MIRRORS screens during the 7th Russian Film Festival 2013 on Friday, 15th November at The Mayfair Hotel London.

AS

Bite the Dust (2013) 7th Russian Film Festival 2013

Director: Taisia Igumentseva; Cast: Sergej Abroskin, Maksim Vitorgan, Irina Denisova, Anna Rud, Ela Sanko, Luris Lautsinsh, Alina Sergeeva; Russian Federation 2013, 105 min.

With her light-hearted and sumptuously-shot debut feature, BITE THE DUST, Taisia Igumentseva has succeeding in breaking away from the grim, dark view of classic Soviet cinema she feels her country is best known for abroad.  Cleverly though, the themes of  ‘old Russia’ still peep through in the vibrant characterisation of this quirky ‘apocalyptic’ comedy.

When the eight inhabitants of a remote village in Russia learn that the world will come to an end in 24 hours, they react first with panic, then with an outpouring of emotions, upsetting the given order of the relationships – at least for the time being. Senia, a not particularly successful thief, is married to the beautiful Nastya, who spends her days reading, housekeeping being not one of her strengths. But Senia forgives her, his profession allows him to bribe his wife to stay with him, because he knows that his neighbour Mikkail (married to Olga with two sons), more than admirers Nastya. The zany inventor Vanya finds countless ways of nearly electrocuting himself, whilst the cinephile Nina mourns for her dead husband by finding refuge in showing the villagers arthouse films. The Lenin enthusiast Zina and the drunken Vassilych, who roams the village with his cow Candy, make up the villagers, whose reaction to the apocalypse is very much in keeping alive the Russian soul; never mind the political system.

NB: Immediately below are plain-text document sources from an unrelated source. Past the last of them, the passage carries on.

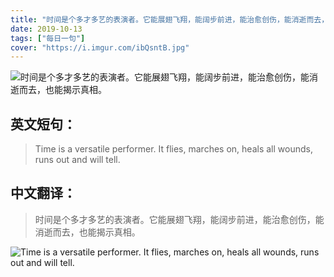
 ```yaml
---
title: "时间是个多才多艺的表演者。它能展翅飞翔，能阔步前进，能治愈创伤，能消逝而去，也能揭示真相。"
date: 2019-10-13
tags: ["每日一句"]
cover: "https://i.imgur.com/ibQsntB.jpg"
---
```


![时间是个多才多艺的表演者。它能展翅飞翔，能阔步前进，能治愈创伤，能消逝而去，也能揭示真相。](https://i.imgur.com/gpqgb6X.jpg)

## 英文短句：
> Time is a versatile performer. It flies, marches on, heals all wounds, runs out and will tell.

<!--more-->

## 中文翻译：
> 时间是个多才多艺的表演者。它能展翅飞翔，能阔步前进，能治愈创伤，能消逝而去，也能揭示真相。

![Time is a versatile performer. It flies, marches on, heals all wounds, runs out and will tell.](https://i.imgur.com/dIQimqy.jpg)

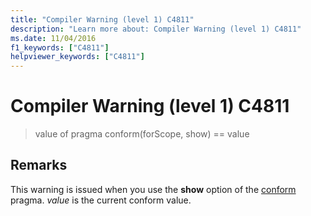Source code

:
 ```yaml
---
title: "Compiler Warning (level 1) C4811"
description: "Learn more about: Compiler Warning (level 1) C4811"
ms.date: 11/04/2016
f1_keywords: ["C4811"]
helpviewer_keywords: ["C4811"]
---
```

# Compiler Warning (level 1) C4811

> value of pragma conform(forScope, show) == value

## Remarks

This warning is issued when you use the **show** option of the [conform](../../preprocessor/conform.md) pragma. *value* is the current conform value.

In preparation for the meltdown everybody cooks, a table is laid out, and all the alcohol reserves of the village are put on the table. Then Nastya and Mikkail declare their love for each other in a temporary madness brought on by the threat of death. Senia tries to shack up with Olga and the kids, but he only receives a couple of towels, since it has started to rain incessantly. Nina ends her mourning, whilst the precious films are destroyed in the floods. (A metaphor that only love beats the cinema). Whilst rain and snow pour down (“it takes a long time to kill us”), and everyone cuddles together in one room.

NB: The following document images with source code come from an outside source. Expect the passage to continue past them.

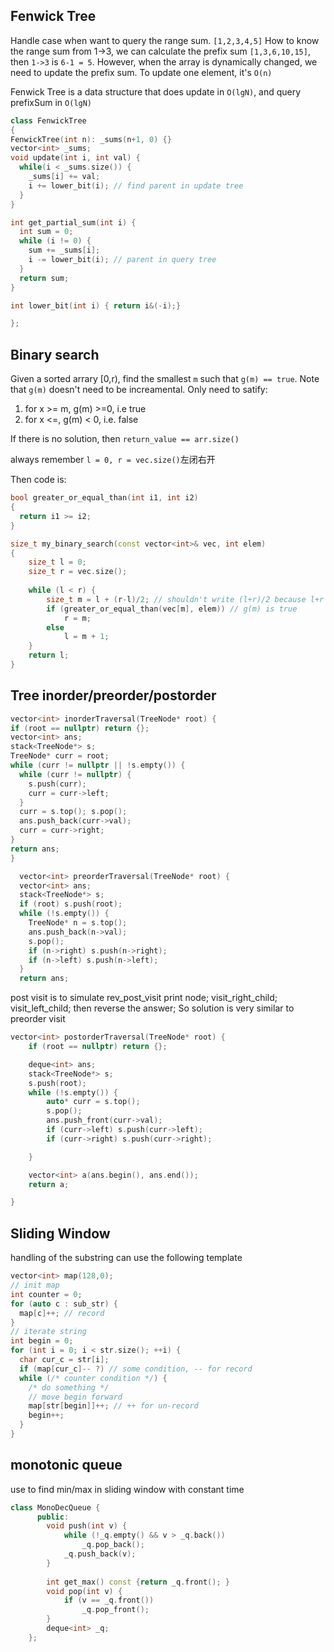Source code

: ## Fenwick Tree

Handle case when want to query the range sum.
`[1,2,3,4,5]`
How to know the range sum from 1->3, we can calculate the prefix sum `[1,3,6,10,15]`, then `1->3` is `6-1 = 5`.
However, when the array is dynamically changed, we need to update the prefix sum. To update one element, it's `O(n)`

Fenwick Tree is a data structure that does update in `O(lgN)`, and query prefixSum in `O(lgN)`

```c++
class FenwickTree
{
FenwickTree(int n): _sums(n+1, 0) {}
vector<int> _sums;
void update(int i, int val) {
  while(i < _sums.size()) {
    _sums[i] += val;
    i += lower_bit(i); // find parent in update tree
  }
}

int get_partial_sum(int i) {
  int sum = 0;
  while (i != 0) {
    sum += _sums[i];
    i -= lower_bit(i); // parent in query tree
  }
  return sum;
}

int lower_bit(int i) { return i&(-i);}

};
```
## Binary search
Given a sorted arrary [0,r), find the smallest `m` such that `g(m) == true`. Note that `g(m)` doesn't need to be increamental.
Only need to satify:
1. for x >= m, g(m) >=0, i.e true
2. for x <=, g(m) < 0, i.e. false

If there is no solution, then `return_value == arr.size()`

always remember `l = 0, r = vec.size()`左闭右开

Then code is:

```cpp
bool greater_or_equal_than(int i1, int i2)
{
  return i1 >= i2;
}

size_t my_binary_search(const vector<int>& vec, int elem)
{
    size_t l = 0;
    size_t r = vec.size();
    
    while (l < r) {
        size_t m = l + (r-l)/2; // shouldn't write (l+r)/2 because l+r can overflow!!!!
        if (greater_or_equal_than(vec[m], elem)) // g(m) is true
            r = m;
        else
            l = m + 1;
    }
    return l;
}
```

## Tree inorder/preorder/postorder

```c++
vector<int> inorderTraversal(TreeNode* root) {
if (root == nullptr) return {};
vector<int> ans;
stack<TreeNode*> s;
TreeNode* curr = root;
while (curr != nullptr || !s.empty()) {
  while (curr != nullptr) {
    s.push(curr);
    curr = curr->left;
  }
  curr = s.top(); s.pop();
  ans.push_back(curr->val);
  curr = curr->right;
}    
return ans;
}
```

```c++
  vector<int> preorderTraversal(TreeNode* root) {
  vector<int> ans;
  stack<TreeNode*> s;
  if (root) s.push(root);
  while (!s.empty()) {
    TreeNode* n = s.top();
    ans.push_back(n->val);
    s.pop();
    if (n->right) s.push(n->right);
    if (n->left) s.push(n->left);            
  }
  return ans;
```
  
post visit is to simulate rev_post_visit
print node; visit_right_child; visit_left_child;
then reverse the answer;
So solution is very similar to preorder visit
```c++
vector<int> postorderTraversal(TreeNode* root) {
    if (root == nullptr) return {};

    deque<int> ans;
    stack<TreeNode*> s;
    s.push(root);
    while (!s.empty()) {
        auto* curr = s.top();
        s.pop();
        ans.push_front(curr->val);
        if (curr->left) s.push(curr->left);
        if (curr->right) s.push(curr->right);

    }

    vector<int> a(ans.begin(), ans.end());
    return a;

}
```

## Sliding Window

handling of the substring can use the following template
```c++
vector<int> map(128,0);
// init map
int counter = 0;
for (auto c : sub_str) {
  map[c]++; // record 
}
// iterate string
int begin = 0;
for (int i = 0; i < str.size(); ++i) {
  char cur_c = str[i];
  if (map[cur_c]-- ?) // some condition, -- for record
  while (/* counter condition */) {
    /* do something */
    // move begin forward
    map[str[begin]]++; // ++ for un-record
    begin++;
  }
}

```

## monotonic queue
use to find min/max in sliding window with constant time

```c++
class MonoDecQueue {
      public:
        void push(int v) {
            while (!_q.empty() && v > _q.back()) 
                _q.pop_back();  
            _q.push_back(v);
        }
        
        int get_max() const {return _q.front(); }
        void pop(int v) {
            if (v == _q.front())
                _q.pop_front();
        }
        deque<int> _q;
    };
```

BITE THE DUST is a gentle comedy, full of warmth for all protagonists, who are less than perfect, but are shown to be deeply human despite their faults. The camera work is outstanding: the desolation is shown in sweeping shots, the close-ups dwarf the characters even more in comparison with the force of nature. Even though the space of the action is very limited and confined to a rural riverside village,  there is always something new to enjoy if it’s only the devastation caused by rain and snow in endless variations. Much imagination has gone into the sets with a good eye for the smallest details echoing Russian rural life. The acting is convincing, even Vassilych’s cow and Zina’s dog are well integrated and endearing. Far away from the modern world, the villagers represent the victory of the human spirit over the elements, emotions triumph over material considerations, their simple solidarity is more powerful than any –isms of yesterday and today. AS

BITE THE DUST IS SCREENING DURING THE 7TH RUSSIAN FESTIVAL ON MONDAY 11 NOVEMBER 18.00 AT EMPIRE LEICESTER SQUARE.